Maeve and Ornetta had just fled south from the hovering menace of Hollywood Boulevard, and Maeve was now driving east across LA on Beverly, one of her dad's many shortcuts she was trying to fix in her memory. She figured his knowledge of LA lore and LA inside info might be her only tangible patrimony, but she didn't really mind. Beverly was a broad avenue that stayed mainly residential until you got near downtown. With half her mind, she noticed how nice some of the old houses were and realized that Rebecca's ritzy school was around here somewhere.

A skinny old man with big wooden wings on his bicycle was pedaling hard ahead of them, leaning into it to tow a homemade fine-mesh chicken-wire trailer chock-full of what looked like old eyeglasses. As she passed she could see that that was exactly what he was transporting. Could he be taking them to a swap meet? One point to me, Dad, she thought.

They left the big houses behind and now were passing shops with hand-lettered Spanish signs and then Korean minimalls as they neared downtown. Where the street split, she decided to go up Silverlake and then take Sunset across downtown. It would keep her north of the worst traffic, and then become the renamed Cesar Chavez Avenue, which seemed fitting for a grand entrance to East LA.

They passed north of downtown LA, right between the abandoned Terminal Annex, which had once been the central post office, and the beautiful arcaded bulk of Union Station. Her father had brought her here several times to drink in the history of the last of America's great train stations, a mix of mission and Art Deco style filled with colorful tile and wrought iron and all that sad ambience of would-be movie stars lugging suitcase up the long, tiled halls on their first arrival into the town of dreams.

Maeve was beginning to worry about which street El Mercado was on.

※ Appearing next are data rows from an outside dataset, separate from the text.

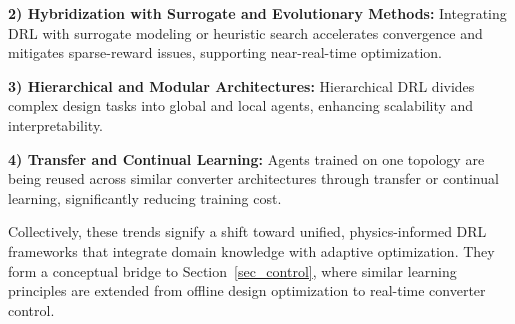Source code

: \textbf{2) Hybridization with Surrogate and Evolutionary Methods:}  
Integrating DRL with surrogate modeling or heuristic search accelerates convergence and mitigates sparse-reward issues, supporting near-real-time optimization.  

\textbf{3) Hierarchical and Modular Architectures:}  
Hierarchical DRL divides complex design tasks into global and local agents, enhancing scalability and interpretability.  

\textbf{4) Transfer and Continual Learning:}  
Agents trained on one topology are being reused across similar converter architectures through transfer or continual learning, significantly reducing training cost.  

Collectively, these trends signify a shift toward unified, physics-informed DRL frameworks that integrate domain knowledge with adaptive optimization.  
They form a conceptual bridge to Section~\ref{sec_control}, where similar learning principles are extended from offline design optimization to real-time converter control.


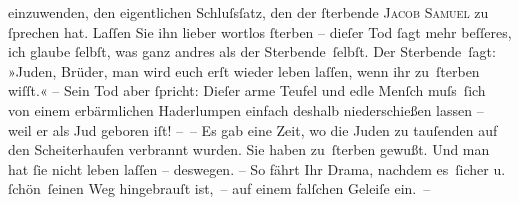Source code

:                einzuwenden, den eigentlichen Schluſsſatz, den der{ }ſterbende \textsc{Jacob Samuel} zu{ }ſprechen hat. Laſſen Sie ihn lieber wortlos{ }ſterben – dieſer Tod{ }ſagt mehr
               beſſeres, ich glaube{ }ſelbſt, was ganz andres als der Sterbende ſelbſt. Der
               Sterbende ſagt: »Juden, Brüder, man
                  wird euch erſt wieder leben laſſen, wenn ihr zu ſterben wiſſt.« – Sein Tod
               aber{ }ſpricht: Dieſer arme Teufel und edle Menſch muſs ſich von einem erbärmlichen {\pb}Haderlumpen einfach deshalb niederschießen lassen – weil er
               als Jud geboren iſt! – – Es gab eine Zeit, wo die Juden zu tauſenden auf den
               Scheiterhaufen verbrannt wurden. Sie haben zu ſterben gewußt. Und man hat{ }ſie nicht
               leben laſſen – deswegen. – So fährt Ihr Drama, nachdem es ſicher u.{ }ſchön ſeinen Weg hingebrauſt
               ist, – auf einem falſchen Geleiſe ein. –\pend
           
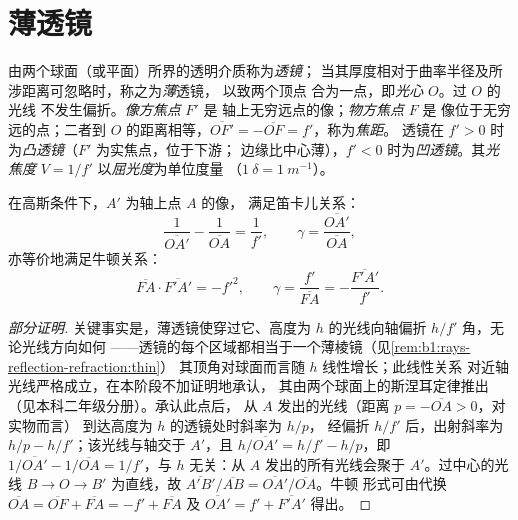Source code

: \section{薄透镜}

\begin{definition}[薄透镜]\label{def:b1:mirrors-thin-lenses:lens}
由两个球面（或平面）所界的透明介质称为\emph{透镜}；
当其厚度相对于曲率半径及所涉距离可忽略时，称之为\emph{薄}透镜，
以致两个顶点
合为一点，即\emph{光心} $O$。过 $O$ 的光线
不发生偏折。\emph{像方焦点} $F'$ 是
轴上无穷远点的像；\emph{物方焦点} $F$ 是
像位于无穷远的点；二者到
$O$ 的距离相等，$\overline{OF'} = -\overline{OF} = f'$，称为\emph{焦距}。
透镜在 $f' > 0$ 时为\emph{凸透镜}（$F'$ 为实焦点，位于下游；
边缘比中心薄），$f' < 0$ 时为\emph{凹透镜}。其\emph{光焦度}
$V = 1/f'$ 以\emph{屈光度}为单位度量
（$\qty{1}{\delta} = \qty{1}{m^{-1}}$）。
\end{definition}

\begin{theorem}[薄透镜的共轭关系]\label{thm:b1:mirrors-thin-lenses:lensconj}
在高斯条件下，$A'$ 为轴上点 $A$ 的像，
满足笛卡儿关系：
\[
\frac{1}{\overline{OA'}} - \frac{1}{\overline{OA}} = \frac{1}{f'},
\qquad
\gamma = \frac{\overline{OA'}}{\overline{OA}},
\]
亦等价地满足牛顿关系：
\[
\overline{FA}\cdot\overline{F'A'} = -f'^2,
\qquad
\gamma = \frac{f'}{\overline{FA}} = -\frac{\overline{F'A'}}{f'} .
\]
\end{theorem}

\begin{proof}[部分证明]
关键事实是，薄透镜使穿过它、高度为
$h$ 的光线向轴偏折 $h/f'$ 角，无论光线方向如何
——透镜的每个区域都相当于一个薄棱镜（见\cref{rem:b1:rays-reflection-refraction:thin}）
其顶角对球面而言随 $h$ 线性增长；此线性关系
对近轴光线严格成立，在本阶段不加证明地承认，
其由两个球面上的斯涅耳定律推出（见本科二年级分册）。承认此点后，
从 $A$ 发出的光线（距离 $p = -\overline{OA} > 0$，对实物而言）
到达高度为 $h$ 的透镜处时斜率为 $h/p$，
经偏折 $h/f'$ 后，出射斜率为 $h/p - h/f'$；该光线与轴交于
$A'$，且 $h/\overline{OA'} = h/f' - h/p$，即 $1/\overline{OA'}
- 1/\overline{OA} = 1/f'$，与 $h$ 无关：从 $A$ 发出的所有光线会聚于
$A'$。过中心的光线 $B \to O \to B'$ 为直线，故
$\overline{A'B'}/\overline{AB} = \overline{OA'}/\overline{OA}$。牛顿
形式可由代换 $\overline{OA} = \overline{OF} + \overline{FA}
= -f' + \overline{FA}$ 及 $\overline{OA'} = f' + \overline{F'A'}$ 得出。
\end{proof}

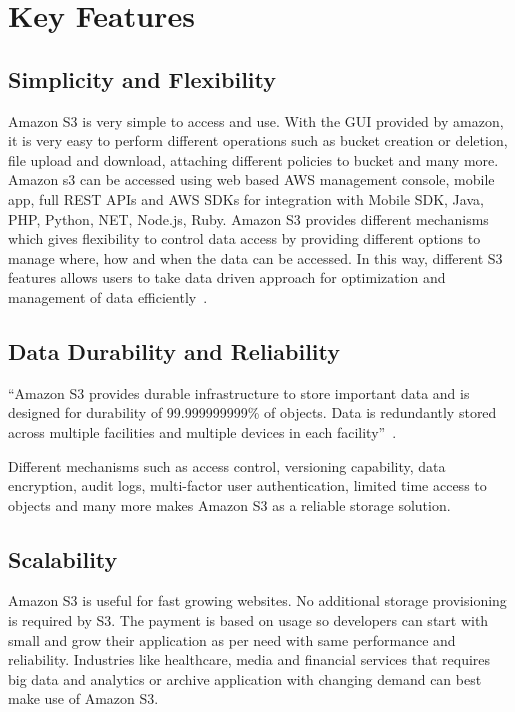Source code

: \section{Key Features}


\subsection{Simplicity and Flexibility} 

Amazon S3 is very simple to access and use. With the GUI provided by amazon,
it is very easy to perform different operations such as bucket creation or
deletion, file upload and download, attaching different policies to bucket and 
many more. Amazon s3 can be accessed using web based AWS management console, 
mobile app, full REST APIs and AWS SDKs for integration with Mobile SDK, Java, 
PHP, Python, NET, Node.js, Ruby. Amazon S3 provides different mechanisms which 
gives flexibility to control data access by providing different options to 
manage where, how and when the data can be accessed. In this way, different S3 
features allows users to take data driven approach for optimization and 
management of data efficiently~\cite{hid-sp18-420-amazon-S3-FAQ}.


\subsection{Data Durability and Reliability} 

``Amazon S3 provides durable infrastructure to store important data and is 
designed for durability of 99.999999999\% of objects. Data is redundantly 
stored across multiple facilities and multiple devices in each 
facility''~\cite{hid-sp18-420-amazon-S3}.

Different mechanisms such as access control, versioning capability, data 
encryption, audit logs, multi-factor user authentication, limited time access 
to objects and many more makes Amazon S3 as a reliable storage solution.

\subsection{Scalability}

Amazon S3 is useful for fast growing websites. No additional storage 
provisioning is required by S3. The payment is based on usage so developers 
can start with small and grow their application as per need with same 
performance and reliability. 
Industries like healthcare, media and financial services that 
requires big data and analytics or archive application with changing demand 
can best make use of Amazon S3.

She was pretty sure it wasn't Chavez, which she knew had been called Brooklyn Avenue until recently, from the days when the whole area of Boyle Heights had been Jewish. She thought El Mercado was on First, but wasn't sure and decided it was best to continue on Chavez until she got deep into East LA and then she could circle back on First. If she didn't apologize for it, Ornetta might not even notice she was circling around lamely.

Dec 20 AM

He's coming. I know it. This hunter of children, of men. I feel I must prepare in new ways. He and the policeman were on my island today. They sat and looked back to where your fishing village used to thrive, and they talked for a long time. I sense him drawing the bow against me.

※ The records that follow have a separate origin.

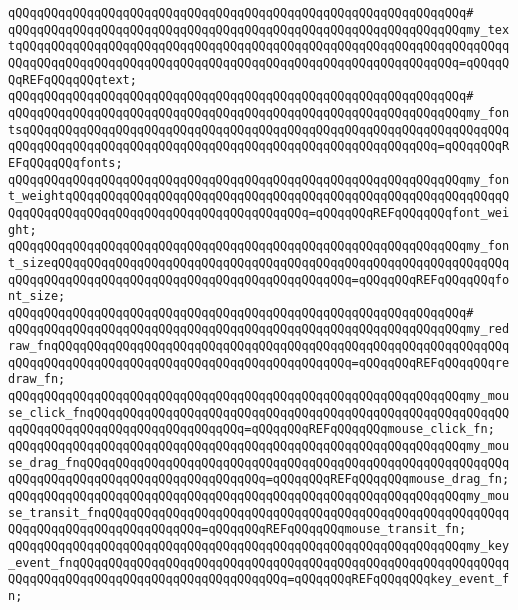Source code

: \verb|qQQqqQQqqQQqqQQqqQQqqQQqqQQqqQQqqQQqqQQqqQQqqQQqqQQqqQQqqQQqqQQq#|\newline
\verb|qQQqqQQqqQQqqQQqqQQqqQQqqQQqqQQqqQQqqQQqqQQqqQQqqQQqqQQqqQQqqQQqmy_textqQQqqQQqqQQqqQQqqQQqqQQqqQQqqQQqqQQqqQQqqQQqqQQqqQQqqQQqqQQqqQQqqQQqqQQqqQQqqQQqqQQqqQQqqQQqqQQqqQQqqQQqqQQqqQQqqQQqqQQqqQQqqQQqqQQq=qQQqqQQqREFqQQqqQQqtext;|\newline
\verb|qQQqqQQqqQQqqQQqqQQqqQQqqQQqqQQqqQQqqQQqqQQqqQQqqQQqqQQqqQQqqQQq#|\newline
\verb|qQQqqQQqqQQqqQQqqQQqqQQqqQQqqQQqqQQqqQQqqQQqqQQqqQQqqQQqqQQqqQQqmy_fontsqQQqqQQqqQQqqQQqqQQqqQQqqQQqqQQqqQQqqQQqqQQqqQQqqQQqqQQqqQQqqQQqqQQqqQQqqQQqqQQqqQQqqQQqqQQqqQQqqQQqqQQqqQQqqQQqqQQqqQQqqQQqqQQq=qQQqqQQqREFqQQqqQQqfonts;|\newline
\verb|qQQqqQQqqQQqqQQqqQQqqQQqqQQqqQQqqQQqqQQqqQQqqQQqqQQqqQQqqQQqqQQqmy_font_weightqQQqqQQqqQQqqQQqqQQqqQQqqQQqqQQqqQQqqQQqqQQqqQQqqQQqqQQqqQQqqQQqqQQqqQQqqQQqqQQqqQQqqQQqqQQqqQQqqQQqqQQq=qQQqqQQqREFqQQqqQQqfont_weight;|\newline
\verb|qQQqqQQqqQQqqQQqqQQqqQQqqQQqqQQqqQQqqQQqqQQqqQQqqQQqqQQqqQQqqQQqmy_font_sizeqQQqqQQqqQQqqQQqqQQqqQQqqQQqqQQqqQQqqQQqqQQqqQQqqQQqqQQqqQQqqQQqqQQqqQQqqQQqqQQqqQQqqQQqqQQqqQQqqQQqqQQqqQQqqQQq=qQQqqQQqREFqQQqqQQqfont_size;|\newline
\verb|qQQqqQQqqQQqqQQqqQQqqQQqqQQqqQQqqQQqqQQqqQQqqQQqqQQqqQQqqQQqqQQq#|\newline
\verb|qQQqqQQqqQQqqQQqqQQqqQQqqQQqqQQqqQQqqQQqqQQqqQQqqQQqqQQqqQQqqQQqmy_redraw_fnqQQqqQQqqQQqqQQqqQQqqQQqqQQqqQQqqQQqqQQqqQQqqQQqqQQqqQQqqQQqqQQqqQQqqQQqqQQqqQQqqQQqqQQqqQQqqQQqqQQqqQQqqQQqqQQq=qQQqqQQqREFqQQqqQQqredraw_fn;|\newline
\verb|qQQqqQQqqQQqqQQqqQQqqQQqqQQqqQQqqQQqqQQqqQQqqQQqqQQqqQQqqQQqqQQqmy_mouse_click_fnqQQqqQQqqQQqqQQqqQQqqQQqqQQqqQQqqQQqqQQqqQQqqQQqqQQqqQQqqQQqqQQqqQQqqQQqqQQqqQQqqQQqqQQqqQQq=qQQqqQQqREFqQQqqQQqmouse_click_fn;|\newline
\verb|qQQqqQQqqQQqqQQqqQQqqQQqqQQqqQQqqQQqqQQqqQQqqQQqqQQqqQQqqQQqqQQqmy_mouse_drag_fnqQQqqQQqqQQqqQQqqQQqqQQqqQQqqQQqqQQqqQQqqQQqqQQqqQQqqQQqqQQqqQQqqQQqqQQqqQQqqQQqqQQqqQQqqQQqqQQq=qQQqqQQqREFqQQqqQQqmouse_drag_fn;|\newline
\verb|qQQqqQQqqQQqqQQqqQQqqQQqqQQqqQQqqQQqqQQqqQQqqQQqqQQqqQQqqQQqqQQqmy_mouse_transit_fnqQQqqQQqqQQqqQQqqQQqqQQqqQQqqQQqqQQqqQQqqQQqqQQqqQQqqQQqqQQqqQQqqQQqqQQqqQQqqQQqqQQq=qQQqqQQqREFqQQqqQQqmouse_transit_fn;|\newline
\verb|qQQqqQQqqQQqqQQqqQQqqQQqqQQqqQQqqQQqqQQqqQQqqQQqqQQqqQQqqQQqqQQqmy_key_event_fnqQQqqQQqqQQqqQQqqQQqqQQqqQQqqQQqqQQqqQQqqQQqqQQqqQQqqQQqqQQqqQQqqQQqqQQqqQQqqQQqqQQqqQQqqQQqqQQqqQQq=qQQqqQQqREFqQQqqQQqkey_event_fn;|\newline
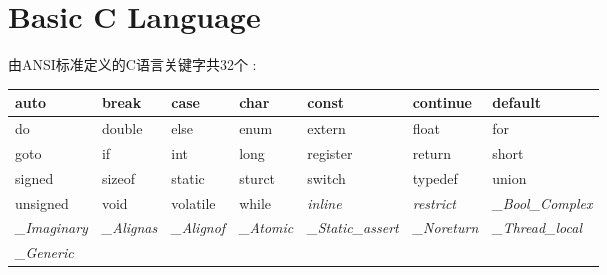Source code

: \chapter{Basic C Language}\label{sec:basic_chapter}

由ANSI标准定义的C语言关键字共32个 :

\begin{table}
\begin{tabular}{|l|l|l|l|l|}
\hline
auto      & break  & case      & char    & const  	   & continue	  & default   \\
\hline
do        & double &  else     & enum    & extern      & float        & for       \\
\hline
goto      & if     & int       & long    & register    &  return      & short     \\
\hline
signed    & sizeof & static    & sturct  & switch      & typedef      & union     \\
\hline
unsigned  & void   & volatile  &  while  & \textit{inline}    & \textit{restrict}     & \textit{_Bool_Complex}   \\
\hline
\textit{_Imaginary} & \textit{_Alignas} & \textit{_Alignof}  & \textit{_Atomic}   & \textit{_Static_assert}  &  \textit{_Noreturn}  & \textit{_Thread_local}     \\
\hline
\textit{_Generic}  & & & & & &  \\
\hline
\end{tabular}
\end{table}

Until now my actions have been simple justice. But I feel a change. His challenge is stirring up the will to hurt.

Eleven

Women Know

“Hamasaki.”

Steelyard read aloud as Jack Liffey flipped several pages of the phone book and let his finger run down the names, making no effort to correct the man's pronunciation, Ham-a-SAK-i, which probably should have been something like Ha-MAS-uh-ki, if not Ha-MAS'ki. Americans made only occasional stabs at linguistic accuracy, and in this case it would have been little more than pedantry. The town itself had become San PEE-dro so long ago, and so enduringly, that even the Latinos who lived in it had given up.

“Nope.”

“Ozaki, Frank.
Frank
—there's a great Nip name.”

Jack Liffey frowned but said nothing about the epithet. “Bingo,” he said, his finger stopping halfway down the page. “On Twenty-first Street in the four hundreds. That must be just off Pacific. Not Frank, but Mary. Could be related.”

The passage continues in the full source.